During my years working with Docker I found that while Docker Scratch based images offer advantages, such as minimalism and enhanced security, they also come with certain considerations and pitfalls, in which I spent quite some time before I was able to find a solution, some of which I will enumerate next:

  1. Dependency Management Challenges: Creating a Docker image from Scratch means starting with a bare minimum, which may require explicit inclusion of all dependencies. An example of which can be seen in this article's Dockerfile when we manually copied the system SSL certificates, which are generally already present in other images. This can lead to increased complexity in managing dependencies manually, especially for applications with intricate requirements.

  2. Compatibility Issues: Some applications may assume the presence of specific libraries or binaries that are absent in a Scratch based image.

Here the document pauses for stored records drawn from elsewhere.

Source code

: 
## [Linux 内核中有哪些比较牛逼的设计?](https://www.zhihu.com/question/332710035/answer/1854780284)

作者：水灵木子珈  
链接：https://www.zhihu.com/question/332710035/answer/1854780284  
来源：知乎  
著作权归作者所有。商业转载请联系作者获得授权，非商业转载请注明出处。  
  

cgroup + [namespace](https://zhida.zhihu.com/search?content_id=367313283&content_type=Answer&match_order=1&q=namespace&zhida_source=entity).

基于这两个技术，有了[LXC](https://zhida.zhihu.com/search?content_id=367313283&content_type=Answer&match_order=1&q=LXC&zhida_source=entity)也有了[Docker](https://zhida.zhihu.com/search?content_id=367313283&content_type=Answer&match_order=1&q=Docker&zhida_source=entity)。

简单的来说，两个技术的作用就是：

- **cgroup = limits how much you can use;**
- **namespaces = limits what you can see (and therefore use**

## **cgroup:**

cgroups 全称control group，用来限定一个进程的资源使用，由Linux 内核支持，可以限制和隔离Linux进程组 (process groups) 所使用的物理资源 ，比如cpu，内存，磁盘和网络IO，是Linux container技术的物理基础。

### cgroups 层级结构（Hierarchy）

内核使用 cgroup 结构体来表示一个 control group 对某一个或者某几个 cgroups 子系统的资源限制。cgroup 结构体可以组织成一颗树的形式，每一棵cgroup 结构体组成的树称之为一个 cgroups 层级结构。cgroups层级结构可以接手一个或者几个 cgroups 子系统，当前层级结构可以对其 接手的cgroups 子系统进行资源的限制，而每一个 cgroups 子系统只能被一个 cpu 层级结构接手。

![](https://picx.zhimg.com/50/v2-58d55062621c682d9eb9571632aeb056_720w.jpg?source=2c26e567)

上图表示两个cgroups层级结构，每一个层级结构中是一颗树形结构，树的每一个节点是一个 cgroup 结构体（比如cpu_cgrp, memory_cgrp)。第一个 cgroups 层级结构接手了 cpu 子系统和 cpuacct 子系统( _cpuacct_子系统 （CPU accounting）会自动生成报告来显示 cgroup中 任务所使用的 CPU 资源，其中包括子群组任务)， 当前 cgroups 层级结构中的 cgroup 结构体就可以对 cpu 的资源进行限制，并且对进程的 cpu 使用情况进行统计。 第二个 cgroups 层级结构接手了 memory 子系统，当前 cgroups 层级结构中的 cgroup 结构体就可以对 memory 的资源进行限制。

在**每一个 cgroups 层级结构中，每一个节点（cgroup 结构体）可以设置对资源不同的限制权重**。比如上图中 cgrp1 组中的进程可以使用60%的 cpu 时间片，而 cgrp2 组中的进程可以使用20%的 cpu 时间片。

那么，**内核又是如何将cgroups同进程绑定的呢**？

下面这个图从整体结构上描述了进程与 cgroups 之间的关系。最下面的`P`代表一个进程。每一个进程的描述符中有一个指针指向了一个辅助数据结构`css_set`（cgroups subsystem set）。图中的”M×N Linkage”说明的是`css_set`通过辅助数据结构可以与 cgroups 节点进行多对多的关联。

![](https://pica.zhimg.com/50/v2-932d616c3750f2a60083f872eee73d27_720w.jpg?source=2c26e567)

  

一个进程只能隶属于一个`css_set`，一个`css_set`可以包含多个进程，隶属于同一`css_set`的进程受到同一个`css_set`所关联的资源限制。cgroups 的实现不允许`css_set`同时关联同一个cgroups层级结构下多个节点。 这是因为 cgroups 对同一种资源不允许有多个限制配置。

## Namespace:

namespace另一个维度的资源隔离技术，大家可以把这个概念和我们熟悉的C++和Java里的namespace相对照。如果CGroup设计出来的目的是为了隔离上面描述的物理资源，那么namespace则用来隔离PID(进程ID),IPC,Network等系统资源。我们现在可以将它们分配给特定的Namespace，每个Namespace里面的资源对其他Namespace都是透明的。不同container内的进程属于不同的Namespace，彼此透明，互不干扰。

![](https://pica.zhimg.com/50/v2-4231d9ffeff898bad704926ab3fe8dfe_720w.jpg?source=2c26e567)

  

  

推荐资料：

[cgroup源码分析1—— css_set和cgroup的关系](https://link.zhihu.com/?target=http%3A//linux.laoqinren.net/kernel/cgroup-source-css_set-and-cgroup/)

Ensuring compatibility might demand additional effort, potentially making it less convenient for certain use cases.

  3. Limited Debugging Capabilities: Debugging inside a minimalistic container can be challenging, as Scratch images lack many tools typically available in more feature-rich base images. For example, trying to execute commands in the container using a 'docker exec' command might lead to error messages like: 'executable file not found'. This is because no other application, not even a shell is installed automatically in a Scratch based image.

  4. Increased Development Time: Constructing a Docker image from Scratch demands a more hands-on approach, specifying each component and dependency manually. This meticulous process may extend development time compared to using more comprehensive base images.

  5. Learning Curve for Beginners: For those new to Docker or containerization, starting with Scratch might pose a steeper learning curve. Beginners may find it easier to work with more complete base images before transitioning to Scratch-based images.

For example, a common use case is if you would like to explore the file system on which the container is running on, for a Scratch based image you will need to make use of the 'docker cp' command to dump the file system as a tar archive, instead of just being able to use system commands like 'ls'. Leading to beginners having to learn more advanced Docker concepts for doing smaller tasks. Seeking the balance between functionality, efficiency and security when building Docker images

By using Docker Scratch, developers gain the power to fine tune images to the specific needs of their applications. The intentional exclusion of unnecessary tools and the ability to set stringent user constraints contribute to a containerized environment that stands resilient against potential security threats. Incorporating the USER instruction in Dockerfiles, as seen in our example above, allows developers to restrict the default container's execution to a non-root user, further fortifying the security posture.

However, as with any technology, Docker Scratch is not a one-size-fits-all solution. It demands a thoughtful consideration of trade-offs and potential challenges. Developers must navigate the intricacies of managing dependencies, address compatibility concerns, and strike a balance between minimalism and practicality.

When you are considering packaging an application as a Docker image, the choice of a base image plays a great role in shaping the efficiency and security of the application.

I hope that through this article I was able to spark your curiosity on the immediate benefits of a smaller image footprint for faster deployments which are complemented by the robust security posture achieved through deliberate omission of unnecessary components.